The Jewel In The Crown (The Raj quartet)
And it could occur to you, too, that Mr Srinivasan is not at ease in the lounge-bar, that if he had only managed to conduct his affairs in accordance with Indian Standard instead of Mayapore time he would have been waiting at the entrance when his second best car, the Ambassador, drove up and deposited its passengers, and would then have taken them into the old smoking-room, not had to leave them to the jovial Terry Grigson whose wife finds nothing to laugh about but with whom Mr Srinivasan and his guests are momentarily stuck, for politeness’ sake, at least until Terry comes back from the showers and changing-room—
—as he does, beaming and raw-faced, in a creased bush shirt and floppy creased grey trousers, but not before Mr Srinivasan with a thin, almost tubercular finger, has summoned a bearer and asked everybody what they are drinking and sent the bearer off to collect it, having been answered even by Mrs Grigson, and by her companion who taking her cue from Mrs Grigson also said, ‘Nothing for me, thank you.’ Terry comes back between the sending away of the bearer with the curtailed order and his return with a tray of three lonely gins and tonics, by which time Terry has also been asked by Mr Srinivasan what he will drink, thanked him, and said, ‘I’ll go a beer.’ When the gins and tonics arrive and Srinivasan says to the bearer, ‘And a beer for Mr Grigson,’ Mrs Grigson pushes her empty glass at Terry and says, ‘Order me another of these, Terry, will you?’ which he does, with a brief, almost private gesture at the bearer. The other woman, lacking Mrs Grigson’s nerve for studied insult, would go drinkless did Terry not say, while Srinivasan talks to Lili Chatterjee, ‘What about you, Betty?’ which enables her to shrug, grimace, and say, ‘Well, I suppose I might as well.’ Since no money passes and no bills are yet presented for signing, one wonders who in fact will pay for them, but trusts – because Grigson looks almost self-consciously trustworthy – that he will see to it afterwards that Mr Srinivasan’s bar account is not debited with a charge it seems his wife and her friend would rather die than have an Indian settle.

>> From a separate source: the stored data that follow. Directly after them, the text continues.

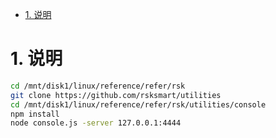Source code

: <!-- TOC -->

- [1. 说明](#1-说明)

<!-- /TOC -->


# 1. 说明

```bash
cd /mnt/disk1/linux/reference/refer/rsk
git clone https://github.com/rsksmart/utilities
cd /mnt/disk1/linux/reference/refer/rsk/utilities/console
npm install
node console.js -server 127.0.0.1:4444
```
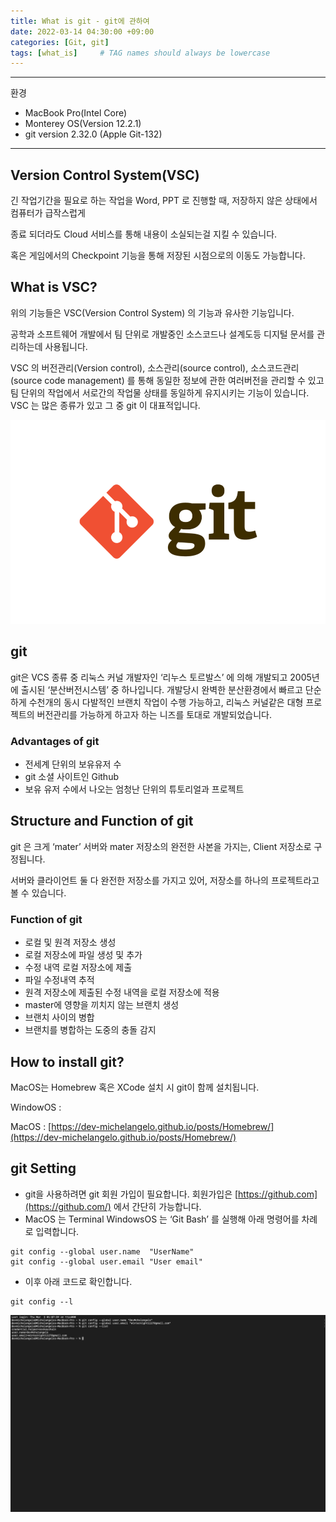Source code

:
 ```yaml
---
title: What is git - git에 관하여
date: 2022-03-14 04:30:00 +09:00
categories: [Git, git]
tags: [what_is]     # TAG names should always be lowercase
---
```

---

환경

- MacBook Pro(Intel Core)
- Monterey OS(Version 12.2.1)
- git version 2.32.0 (Apple Git-132)

---

## Version Control System(VSC)

긴 작업기간을 필요로 하는 작업을 Word, PPT 로 진행할 때, 저장하지 않은 상태에서 컴퓨터가 급작스럽게

종료 되더라도 Cloud 서비스를 통해 내용이 소실되는걸 지킬 수 있습니다.

혹은 게임에서의 Checkpoint 기능을 통해 저장된 시점으로의 이동도 가능합니다.

## What is VSC?

위의 기능들은 VSC(Version Control System) 의 기능과 유사한 기능입니다.

공학과 소프트웨어 개발에서 팀 단위로 개발중인 소스코드나 설계도등 디지털 문서를 관리하는데 사용됩니다.

VSC 의 버전관리(Version control), 소스관리(source control), 소스코드관리(source code management) 를 통해 동일한 정보에 관한 여러버전을 관리할 수 있고 팀 단위의 작업에서 서로간의 작업물 상태를 동일하게 유지시키는 기능이 있습니다. VSC 는 많은 종류가 있고 그 중 git 이 대표적입니다. 

![git.png](/Post_img/Git/What%20is%20git/git.png)

## git

git은 VCS 종류 중 리눅스 커널 개발자인 ‘리누스 토르발스’ 에 의해 개발되고 2005년에 출시된 ‘분산버전시스템’ 중 하나입니다. 개발당시 완벽한 분산환경에서 빠르고 단순하게 수천개의 동시 다발적인 브랜치 작업이 수행 가능하고, 리눅스 커널같은 대형 프로젝트의 버전관리를 가능하게 하고자 하는 니즈를 토대로 개발되었습니다.

### **Advantages of git**

- 전세계 단위의 보유유저 수
- git 소셜 사이트인 Github
- 보유 유저 수에서 나오는 엄청난 단위의 튜토리얼과 프로젝트

## S**tructure and Function of git**

git 은 크게 ‘mater’ 서버와 mater 저장소의 완전한 사본을 가지는, Client 저장소로 구정됩니다.

서버와 클라이언트 둘 다 완전한 저장소를 가지고 있어, 저장소를 하나의 프로젝트라고 볼 수 있습니다.

### **Function of git**

- 로컬 및 원격 저장소 생성
- 로컬 저장소에 파일 생성 및 추가
- 수정 내역 로컬 저장소에 제출
- 파일 수정내역 추적
- 원격 저장소에 제출된 수정 내역을 로컬 저장소에 적용
- master에 영향을 끼치지 않는 브랜치 생성
- 브랜치 사이의 병합
- 브랜치를 병합하는 도중의 충돌 감지

## **How to install git?**

MacOS는 Homebrew 혹은 XCode 설치 시 git이 함께 설치됩니다.

WindowOS     :

MacOS        : [https://dev-michelangelo.github.io/posts/Homebrew/](https://dev-michelangelo.github.io/posts/Homebrew/)

## git Setting

- git을 사용하려면 git 회원 가입이 필요합니다. 회원가입은 [https://github.com](https://github.com/) 에서 간단히 가능합니다.
- MacOS 는 Terminal WindowsOS 는 ‘Git Bash’ 를 실행해 아래 명령어를 차례로 입력합니다.

```
git config --global user.name  "UserName"
git config --global user.email "User email"
```

- 이후 아래 코드로 확인합니다.

```
git config --l
```

![Screen Shot 2022-03-03 at 1.21.21 AM.png](/Post_img/Git/What%20is%20git/Screen_Shot_2022-03-03_at_1.21.21_AM.png)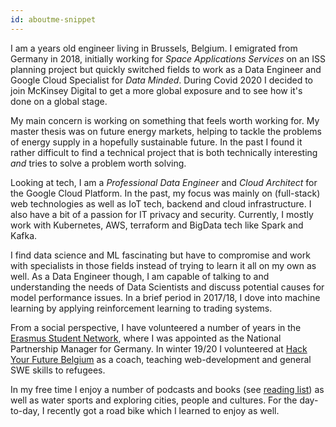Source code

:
 ```yaml
---
id: aboutme-snippet
---
```

I am a <span id="age"></span> years old engineer living in Brussels, Belgium. I
emigrated from Germany in 2018, initially working for *Space Applications Services* on
an ISS planning project but quickly switched fields to work as a Data Engineer and
Google Cloud Specialist for *Data Minded*. During Covid 2020 I decided to join McKinsey
Digital to get a more global exposure and to see how it's done on a global stage.

<!--
Before, I worked 6 years in software engineering in Germany and Australia. So far, I have lived
in 5 countries across three continents. That used to be something special but now I meet
people every day who can only smile at that.
-->

My main concern is working on something that feels worth working for. My master thesis
was on future energy markets, helping to tackle the problems of energy supply in a
hopefully sustainable future. In the past I found it rather difficult to find a
technical project that is both technically interesting _and_ tries to solve a problem
worth solving. 

Looking at tech, I am a _Professional Data Engineer_ and _Cloud Architect_ for the
Google Cloud Platform.  In the past, my focus was mainly on (full-stack) web
technologies as well as IoT tech, backend and cloud infrastructure. I also have a bit of
a passion for IT privacy and security. 
Currently, I mostly work with Kubernetes, AWS, terraform and BigData tech like Spark and
Kafka.

I find data science and ML fascinating but have to compromise and work with specialists
in those fields instead of trying to learn it all on my own as well. As a Data Engineer
though, I am capable of talking to and understanding the needs of Data Scientists and
discuss potential causes for model performance issues. 
In a brief period in 2017/18, I dove into machine learning by applying reinforcement
learning to trading systems. 

From a social perspective, I have volunteered a number of years in the [Erasmus Student
Network](https://esn.org/about), where I was appointed as the National Partnership
Manager for Germany. In winter 19/20 I volunteered at [Hack Your Future
Belgium](https://hackyourfuture.be/) as a coach, teaching web-development and general
SWE skills to refugees. 

In my free time I enjoy a number of podcasts and books (see [reading
list](http://pascalbrokmeier.de/reading/)) as well as water sports and exploring cities,
people and cultures. For the day-to-day, I recently got a road bike which I learned to
enjoy as well.

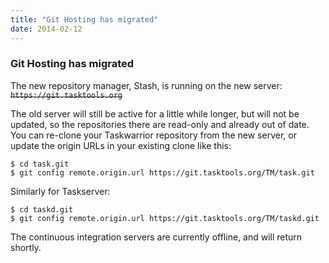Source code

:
 ```yaml
---
title: "Git Hosting has migrated"
date: 2014-02-12
---
```


### Git Hosting has migrated 

The new repository manager, Stash, is running on the new server: ~~`https://git.tasktools.org`~~

The old server will still be active for a little while longer, but will not be updated, so the repositories there are read-only and already out of date.
You can re-clone your Taskwarrior repository from the new server, or update the origin URLs in your existing clone like this:

```
$ cd task.git
$ git config remote.origin.url https://git.tasktools.org/TM/task.git
```

Similarly for Taskserver:

```
$ cd taskd.git
$ git config remote.origin.url https://git.tasktools.org/TM/taskd.git
```

The continuous integration servers are currently offline, and will return shortly.
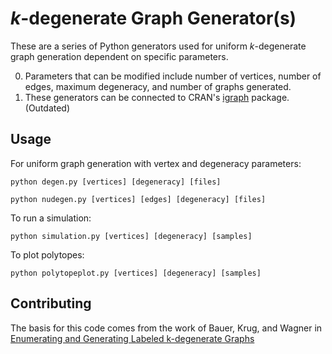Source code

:*k*-degenerate Graph Generator(s)
=============

These are a series of Python generators used for uniform *k*-degenerate graph generation dependent on specific parameters.

0. Parameters that can be modified include number of vertices, number of edges, maximum degeneracy, and number of graphs generated.
0. These generators can be connected to CRAN's [igraph](https://github.com/igraph/igraph) package. (Outdated)

Usage
-----

For uniform graph generation with vertex and degeneracy parameters:

```python degen.py [vertices] [degeneracy] [files]```

```python nudegen.py [vertices] [edges] [degeneracy] [files]```

To run a simulation:

```python simulation.py [vertices] [degeneracy] [samples]```

To plot polytopes:

```python polytopeplot.py [vertices] [degeneracy] [samples]```

Contributing
------------

The basis for this code comes from the work of Bauer, Krug, and Wagner in [Enumerating and Generating Labeled k-degenerate Graphs](http://epubs.siam.org/doi/abs/10.1137/1.9781611973006.12)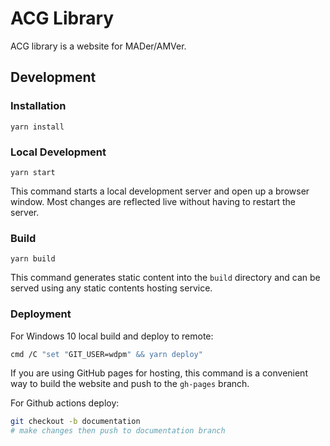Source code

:# ACG Library

ACG library is a website for MADer/AMVer.

## Development
### Installation

```console
yarn install
```

### Local Development

```console
yarn start
```

This command starts a local development server and open up a browser window. Most changes are reflected live without having to restart the server.

### Build

```console
yarn build
```

This command generates static content into the `build` directory and can be served using any static contents hosting service.

### Deployment

For Windows 10 local build and deploy to remote:
```bash
cmd /C "set "GIT_USER=wdpm" && yarn deploy"
```
If you are using GitHub pages for hosting, this command is a convenient way to build the website and push to the `gh-pages` branch.

For Github actions deploy:
```bash
git checkout -b documentation
# make changes then push to documentation branch
```

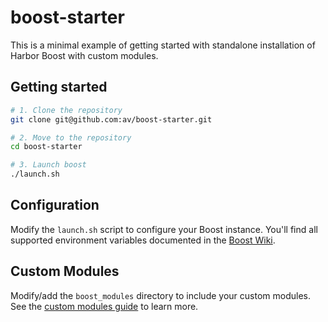 # boost-starter

This is a minimal example of getting started with standalone installation of Harbor Boost with custom modules.

## Getting started

```bash
# 1. Clone the repository
git clone git@github.com:av/boost-starter.git

# 2. Move to the repository
cd boost-starter

# 3. Launch boost
./launch.sh
```

## Configuration

Modify the `launch.sh` script to configure your Boost instance. You'll find all supported environment variables documented in the [Boost Wiki](https://github.com/av/harbor/wiki/5.2.-Harbor-Boost#standalone-usage).

## Custom Modules

Modify/add the `boost_modules` directory to include your custom modules. See the [custom modules guide](https://github.com/av/harbor/wiki/5.2.-Harbor-Boost-Custom-Modules) to learn more.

And now, perhaps abiding by yet another unwritten rule, perhaps having even received some secret, clan-gathering sign, a dumpy Englishwoman at an adjacent table leans across and asks Mrs Grigson a question which causes Mrs Grigson to incline her angular body by a degree or two and with this inclination fractionally shift the position of her chair, so that by a narrow but perceptible margin she succeeds in dissociating herself from those with whom she actually shares a table. It is difficult to hear what it is that so arouses her interest, because Lili Chatterjee, Mr Srinivasan and (to his lone, team-captain’s credit) Mr Grigson are also talking with animation, and the stranger can only observe and make possibly erroneous deductions: possibly erroneous but not probably. There is nothing so inwardly clear as social rebuff – a rebuff which in this case is also directed at the stranger because he has arrived with one Indian as the guest of another.
And in the momentary hiatus of not knowing exactly what it is that anyone is talking about, one may observe Terry Grigson’s off-handsome face and see that old familiar expression of strain, of deep-seated reservation that qualifies the smile and points up the diplomatic purpose; a purpose which, given a bit more time, may not prevail against the persistence of his sulky segregationist wife. And this, perhaps, is a pity, considering all the chat that goes on at home about the importance of trade and exports and of making a good impression abroad.
‘Well no,’ Terry Grigson says, in answer to Mr Srinivasan’s for-form’s-sake inquiry whether he and his wife will join the trio of Srinivasan, Lili Chatterjee and her house-guest for dinner at the club, ‘It’s very kind of you, but we’re going on to Roger’s farewell and have to get back and change.’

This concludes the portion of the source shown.